What is being asked
Print exactly the lines that run from the first line of the material to the line containing "are the parameters;", both ends included, and skip the pictures.

Supplied records
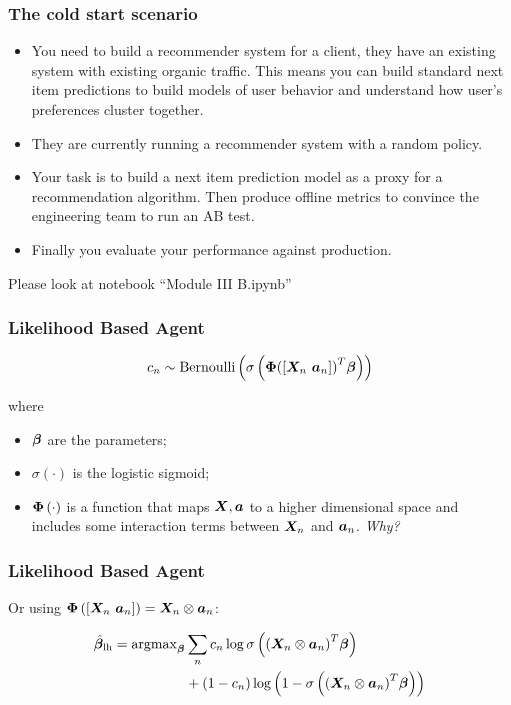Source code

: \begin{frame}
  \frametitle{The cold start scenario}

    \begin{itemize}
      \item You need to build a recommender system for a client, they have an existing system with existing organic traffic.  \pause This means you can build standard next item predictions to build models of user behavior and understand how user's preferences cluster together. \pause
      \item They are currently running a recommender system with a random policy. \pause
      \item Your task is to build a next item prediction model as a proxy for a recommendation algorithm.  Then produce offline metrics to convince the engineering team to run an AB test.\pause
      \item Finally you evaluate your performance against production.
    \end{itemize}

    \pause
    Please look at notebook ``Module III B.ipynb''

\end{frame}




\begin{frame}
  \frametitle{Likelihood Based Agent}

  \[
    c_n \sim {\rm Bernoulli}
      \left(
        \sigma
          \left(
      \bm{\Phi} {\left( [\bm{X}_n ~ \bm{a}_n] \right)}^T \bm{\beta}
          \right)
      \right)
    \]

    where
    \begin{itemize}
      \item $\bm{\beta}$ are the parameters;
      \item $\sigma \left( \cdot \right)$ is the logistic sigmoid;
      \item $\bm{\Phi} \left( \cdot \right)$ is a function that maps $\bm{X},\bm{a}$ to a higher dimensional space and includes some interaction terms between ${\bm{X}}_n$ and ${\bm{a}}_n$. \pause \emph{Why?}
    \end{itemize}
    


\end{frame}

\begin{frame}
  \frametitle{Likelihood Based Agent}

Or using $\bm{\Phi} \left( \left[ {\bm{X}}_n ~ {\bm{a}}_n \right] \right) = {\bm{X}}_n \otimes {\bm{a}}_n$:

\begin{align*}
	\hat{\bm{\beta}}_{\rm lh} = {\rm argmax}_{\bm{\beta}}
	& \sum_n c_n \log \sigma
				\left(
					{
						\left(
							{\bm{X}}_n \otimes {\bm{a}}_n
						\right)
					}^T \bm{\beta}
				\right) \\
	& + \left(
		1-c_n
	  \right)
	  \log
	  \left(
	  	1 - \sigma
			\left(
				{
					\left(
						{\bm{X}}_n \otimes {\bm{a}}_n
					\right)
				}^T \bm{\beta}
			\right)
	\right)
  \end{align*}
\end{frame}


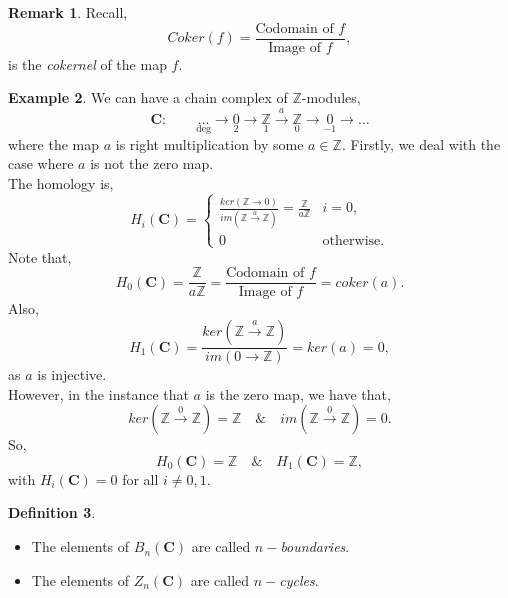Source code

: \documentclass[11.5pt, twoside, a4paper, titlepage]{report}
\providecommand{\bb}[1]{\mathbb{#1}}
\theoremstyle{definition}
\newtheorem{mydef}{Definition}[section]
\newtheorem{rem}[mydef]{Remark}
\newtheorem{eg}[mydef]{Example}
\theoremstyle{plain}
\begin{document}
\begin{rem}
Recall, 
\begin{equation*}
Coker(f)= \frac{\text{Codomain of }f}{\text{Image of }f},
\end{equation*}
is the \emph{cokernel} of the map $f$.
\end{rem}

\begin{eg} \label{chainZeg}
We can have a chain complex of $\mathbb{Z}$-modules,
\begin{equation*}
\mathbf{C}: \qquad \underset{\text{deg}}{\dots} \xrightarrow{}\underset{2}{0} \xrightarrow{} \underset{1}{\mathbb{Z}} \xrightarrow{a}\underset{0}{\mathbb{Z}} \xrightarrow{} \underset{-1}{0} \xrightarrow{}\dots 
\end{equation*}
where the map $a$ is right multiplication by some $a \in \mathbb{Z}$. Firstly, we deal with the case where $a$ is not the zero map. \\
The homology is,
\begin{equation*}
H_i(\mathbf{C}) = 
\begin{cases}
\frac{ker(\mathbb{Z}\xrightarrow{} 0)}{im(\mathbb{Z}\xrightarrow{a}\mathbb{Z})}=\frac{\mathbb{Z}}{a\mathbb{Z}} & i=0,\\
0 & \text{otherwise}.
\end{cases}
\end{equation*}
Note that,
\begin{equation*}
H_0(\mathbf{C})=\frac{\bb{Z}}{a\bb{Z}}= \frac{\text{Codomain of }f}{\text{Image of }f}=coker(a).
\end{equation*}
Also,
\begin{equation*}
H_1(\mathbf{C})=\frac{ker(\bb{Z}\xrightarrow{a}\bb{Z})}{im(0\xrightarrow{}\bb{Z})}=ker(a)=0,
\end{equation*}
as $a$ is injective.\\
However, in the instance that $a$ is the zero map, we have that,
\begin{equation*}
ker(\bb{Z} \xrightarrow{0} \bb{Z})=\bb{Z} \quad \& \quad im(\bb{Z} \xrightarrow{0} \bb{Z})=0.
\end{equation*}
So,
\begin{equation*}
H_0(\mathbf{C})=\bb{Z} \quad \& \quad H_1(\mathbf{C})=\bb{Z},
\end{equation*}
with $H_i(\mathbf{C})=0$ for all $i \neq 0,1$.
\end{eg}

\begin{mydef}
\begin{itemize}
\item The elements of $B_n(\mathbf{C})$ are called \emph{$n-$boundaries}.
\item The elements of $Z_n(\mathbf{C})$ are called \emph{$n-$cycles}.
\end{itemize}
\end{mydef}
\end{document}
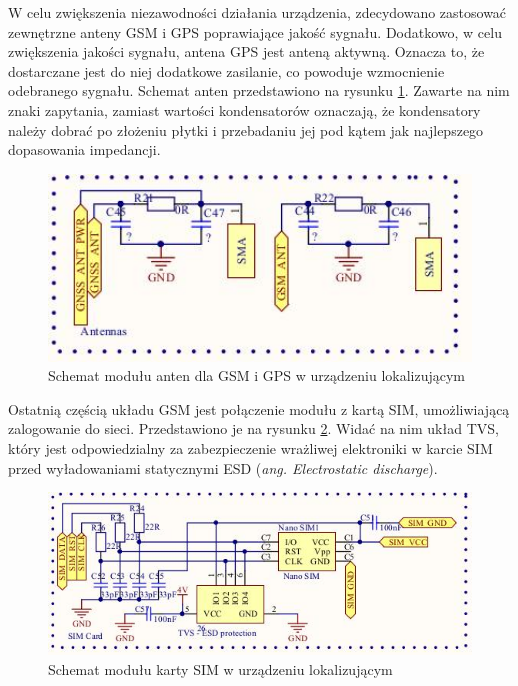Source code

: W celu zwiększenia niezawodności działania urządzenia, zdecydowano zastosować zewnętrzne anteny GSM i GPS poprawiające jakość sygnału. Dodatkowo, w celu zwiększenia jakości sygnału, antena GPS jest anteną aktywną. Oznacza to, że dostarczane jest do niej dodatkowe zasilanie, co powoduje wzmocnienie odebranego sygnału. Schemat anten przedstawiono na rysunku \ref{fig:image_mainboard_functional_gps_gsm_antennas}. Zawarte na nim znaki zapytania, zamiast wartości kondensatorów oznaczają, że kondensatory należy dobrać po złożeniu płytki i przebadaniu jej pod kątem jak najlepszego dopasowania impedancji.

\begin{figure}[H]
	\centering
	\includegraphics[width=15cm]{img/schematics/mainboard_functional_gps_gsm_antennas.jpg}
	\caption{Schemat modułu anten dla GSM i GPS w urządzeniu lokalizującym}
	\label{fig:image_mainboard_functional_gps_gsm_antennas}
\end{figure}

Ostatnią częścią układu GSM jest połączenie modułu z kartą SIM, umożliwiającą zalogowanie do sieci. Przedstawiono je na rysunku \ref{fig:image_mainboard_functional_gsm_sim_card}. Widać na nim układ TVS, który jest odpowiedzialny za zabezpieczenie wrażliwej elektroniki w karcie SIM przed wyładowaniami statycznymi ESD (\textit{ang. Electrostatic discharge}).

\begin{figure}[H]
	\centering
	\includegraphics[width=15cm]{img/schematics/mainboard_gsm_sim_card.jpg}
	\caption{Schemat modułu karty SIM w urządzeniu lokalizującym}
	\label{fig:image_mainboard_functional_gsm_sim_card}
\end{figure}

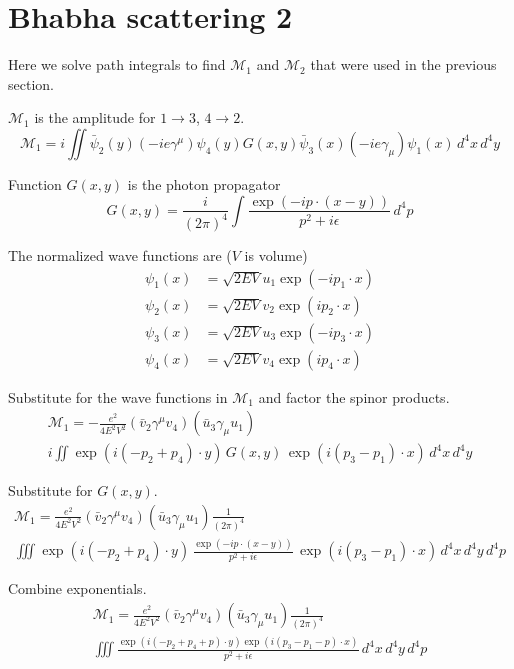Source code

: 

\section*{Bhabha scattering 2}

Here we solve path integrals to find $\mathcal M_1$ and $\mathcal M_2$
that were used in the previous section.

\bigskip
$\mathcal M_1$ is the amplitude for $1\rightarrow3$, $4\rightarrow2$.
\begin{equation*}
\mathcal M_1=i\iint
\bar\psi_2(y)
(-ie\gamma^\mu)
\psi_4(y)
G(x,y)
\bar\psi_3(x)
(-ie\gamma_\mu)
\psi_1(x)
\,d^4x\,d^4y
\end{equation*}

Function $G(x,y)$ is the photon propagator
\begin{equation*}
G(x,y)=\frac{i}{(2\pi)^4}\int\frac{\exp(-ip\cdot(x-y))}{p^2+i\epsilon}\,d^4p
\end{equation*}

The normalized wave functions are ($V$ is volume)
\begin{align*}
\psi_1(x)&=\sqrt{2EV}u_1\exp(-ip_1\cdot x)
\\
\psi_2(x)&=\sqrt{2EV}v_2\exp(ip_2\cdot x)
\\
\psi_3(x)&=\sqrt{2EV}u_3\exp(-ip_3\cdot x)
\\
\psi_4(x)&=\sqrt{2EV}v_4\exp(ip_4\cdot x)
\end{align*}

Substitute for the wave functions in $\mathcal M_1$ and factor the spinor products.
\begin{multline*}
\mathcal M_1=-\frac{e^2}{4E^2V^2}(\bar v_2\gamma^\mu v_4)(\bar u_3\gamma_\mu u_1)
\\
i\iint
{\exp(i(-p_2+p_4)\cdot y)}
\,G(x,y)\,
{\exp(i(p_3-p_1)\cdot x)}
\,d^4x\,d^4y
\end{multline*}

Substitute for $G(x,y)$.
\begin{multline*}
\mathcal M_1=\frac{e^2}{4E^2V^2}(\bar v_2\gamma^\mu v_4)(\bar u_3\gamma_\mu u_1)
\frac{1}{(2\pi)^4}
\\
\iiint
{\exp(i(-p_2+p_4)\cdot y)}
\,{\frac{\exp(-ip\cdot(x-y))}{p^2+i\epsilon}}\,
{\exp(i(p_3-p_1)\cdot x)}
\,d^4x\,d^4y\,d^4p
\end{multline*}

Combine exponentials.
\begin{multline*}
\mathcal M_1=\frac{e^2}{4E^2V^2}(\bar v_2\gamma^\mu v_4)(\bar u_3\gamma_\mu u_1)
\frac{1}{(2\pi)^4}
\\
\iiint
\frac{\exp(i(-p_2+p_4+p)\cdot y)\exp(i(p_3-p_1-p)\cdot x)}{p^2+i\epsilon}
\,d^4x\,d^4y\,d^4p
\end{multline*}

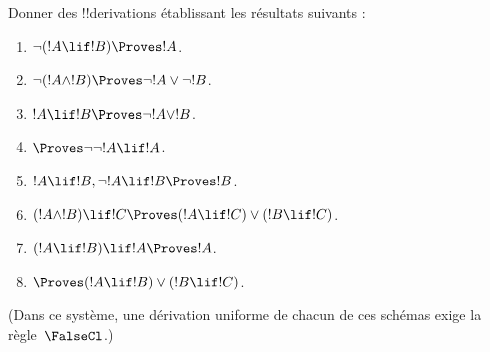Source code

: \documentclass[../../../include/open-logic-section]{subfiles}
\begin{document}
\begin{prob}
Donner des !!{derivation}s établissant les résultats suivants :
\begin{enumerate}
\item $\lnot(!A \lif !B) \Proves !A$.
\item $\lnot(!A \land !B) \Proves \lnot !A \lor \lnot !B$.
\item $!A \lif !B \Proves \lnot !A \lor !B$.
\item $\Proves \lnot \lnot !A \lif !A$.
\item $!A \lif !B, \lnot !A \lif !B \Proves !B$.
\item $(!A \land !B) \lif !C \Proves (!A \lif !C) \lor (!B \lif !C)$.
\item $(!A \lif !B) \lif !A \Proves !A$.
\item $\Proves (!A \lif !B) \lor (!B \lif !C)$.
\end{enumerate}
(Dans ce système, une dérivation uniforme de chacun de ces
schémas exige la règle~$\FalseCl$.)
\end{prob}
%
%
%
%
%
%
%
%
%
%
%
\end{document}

Exercise result
Source code

: \begin{frame}
  \frametitle{The cold start scenario}

    \begin{itemize}
      \item You need to build a recommender system for a client, they have an existing system with existing organic traffic.  \pause This means you can build standard next item predictions to build models of user behavior and understand how user's preferences cluster together. \pause
      \item They are currently running a recommender system with a random policy. \pause
      \item Your task is to build a next item prediction model as a proxy for a recommendation algorithm.  Then produce offline metrics to convince the engineering team to run an AB test.\pause
      \item Finally you evaluate your performance against production.
    \end{itemize}

    \pause
    Please look at notebook ``Module III B.ipynb''

\end{frame}




\begin{frame}
  \frametitle{Likelihood Based Agent}

  \[
    c_n \sim {\rm Bernoulli}
      \left(
        \sigma
          \left(
      \bm{\Phi} {\left( [\bm{X}_n ~ \bm{a}_n] \right)}^T \bm{\beta}
          \right)
      \right)
    \]

    where
    \begin{itemize}
      \item $\bm{\beta}$ are the parameters;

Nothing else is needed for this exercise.